Volta a seus pensamentos. Na época foi rebaixado a soldado, nunca pensara em ser tão humilhado.

Agora entende que o sentimentos o deixaram de coração amolecido. Ele tomou atitudes dominado por tais sentimentos desconhecido para ele.

Há cinco anos, recuperou sua patente de comandante, aquele tal de Ashtar, o extraterrestre Pluptoriano, cumpriu o que lhe disse há anos.

A fome, a poluição, o desperdício dos humanos aos poucos estão sendo contidos, levando em consideração o grande melhoramento do planeta Terra, seus superiores ficaram impressionados e lhe devolveram sua patente de comandante.

Hoje, Taylon está prestes a se tornar general, seu grande sonho em milhares de anos e seu próximo trabalho em outro sistema solar, irá lhe render esse fruto, considerado para ele tão precioso.

Sendo general, poderá visitar sua garota terráquea mais vezes.

- Senhor?
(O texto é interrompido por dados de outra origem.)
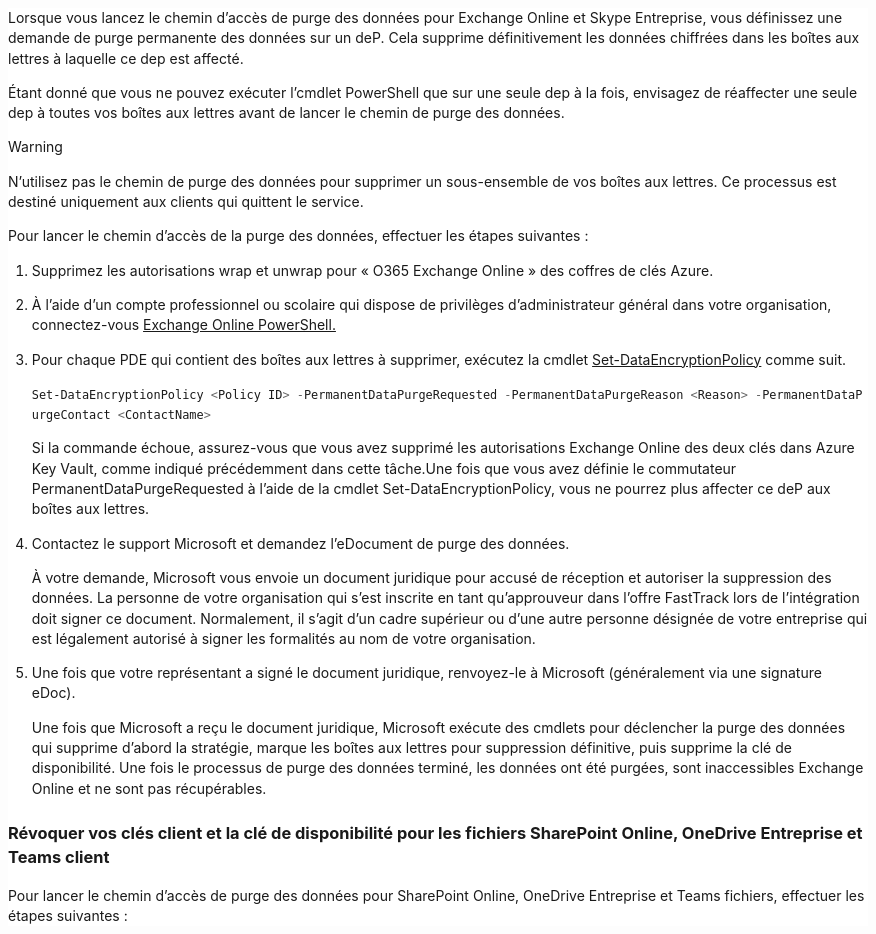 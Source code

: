 Lorsque vous lancez le chemin d’accès de purge des données pour Exchange Online et Skype Entreprise, vous définissez une demande de purge permanente des données sur un deP. Cela supprime définitivement les données chiffrées dans les boîtes aux lettres à laquelle ce dep est affecté.

Étant donné que vous ne pouvez exécuter l’cmdlet PowerShell que sur une seule dep à la fois, envisagez de réaffecter une seule dep à toutes vos boîtes aux lettres avant de lancer le chemin de purge des données.

> [!WARNING]
> N’utilisez pas le chemin de purge des données pour supprimer un sous-ensemble de vos boîtes aux lettres. Ce processus est destiné uniquement aux clients qui quittent le service.

Pour lancer le chemin d’accès de la purge des données, effectuer les étapes suivantes :

1. Supprimez les autorisations wrap et unwrap pour « O365 Exchange Online » des coffres de clés Azure.

2. À l’aide d’un compte professionnel ou scolaire qui dispose de privilèges d’administrateur général dans votre organisation, connectez-vous [Exchange Online PowerShell.](/powershell/exchange/connect-to-exchange-online-powershell)

3. Pour chaque PDE qui contient des boîtes aux lettres à supprimer, exécutez la cmdlet [Set-DataEncryptionPolicy](/powershell/module/exchange/set-dataencryptionpolicy) comme suit.

    ```powershell
    Set-DataEncryptionPolicy <Policy ID> -PermanentDataPurgeRequested -PermanentDataPurgeReason <Reason> -PermanentDataPurgeContact <ContactName>
    ```

   Si la commande échoue, assurez-vous que vous avez supprimé les autorisations Exchange Online des deux clés dans Azure Key Vault, comme indiqué précédemment dans cette tâche.Une fois que vous avez définie le commutateur PermanentDataPurgeRequested à l’aide de la cmdlet Set-DataEncryptionPolicy, vous ne pourrez plus affecter ce deP aux boîtes aux lettres.

4. Contactez le support Microsoft et demandez l’eDocument de purge des données.

    À votre demande, Microsoft vous envoie un document juridique pour accusé de réception et autoriser la suppression des données. La personne de votre organisation qui s’est inscrite en tant qu’approuveur dans l’offre FastTrack lors de l’intégration doit signer ce document. Normalement, il s’agit d’un cadre supérieur ou d’une autre personne désignée de votre entreprise qui est légalement autorisé à signer les formalités au nom de votre organisation.

5. Une fois que votre représentant a signé le document juridique, renvoyez-le à Microsoft (généralement via une signature eDoc).

    Une fois que Microsoft a reçu le document juridique, Microsoft exécute des cmdlets pour déclencher la purge des données qui supprime d’abord la stratégie, marque les boîtes aux lettres pour suppression définitive, puis supprime la clé de disponibilité. Une fois le processus de purge des données terminé, les données ont été purgées, sont inaccessibles Exchange Online et ne sont pas récupérables.

### <a name="revoke-your-customer-keys-and-the-availability-key-for-sharepoint-online-onedrive-for-business-and-teams-files"></a>Révoquer vos clés client et la clé de disponibilité pour les fichiers SharePoint Online, OneDrive Entreprise et Teams client

Pour lancer le chemin d’accès de purge des données pour SharePoint Online, OneDrive Entreprise et Teams fichiers, effectuer les étapes suivantes :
Está me ouvindo? - Pergunta a mercuriyana estranhando a atitude de seu comandante, nunca o vira tão desligado antes.

Taylon a escuta:

- O que quer?

- Senhor, tem uma nave bem à frente. O que devo fazer?

- Tente entrar em contato. Descubra se são inimigos e os destrua.

- Sim, comandante.

A soldado entra em contato com a imensa nave, não obtendo resposta, tenta novamente. Minutos se passam, o silêncio predomina.

Dando seu comando, Taylon vai até seus aposentos, há dias está viajando, parou na Terra, para ver como andam as coisas e principalmente ver a bela jovem que a pequena garotinha se tornou.

Taylon tira o uniforme de couro super resistente de cor vermelho queimado, nu entra no banheiro para uma ducha.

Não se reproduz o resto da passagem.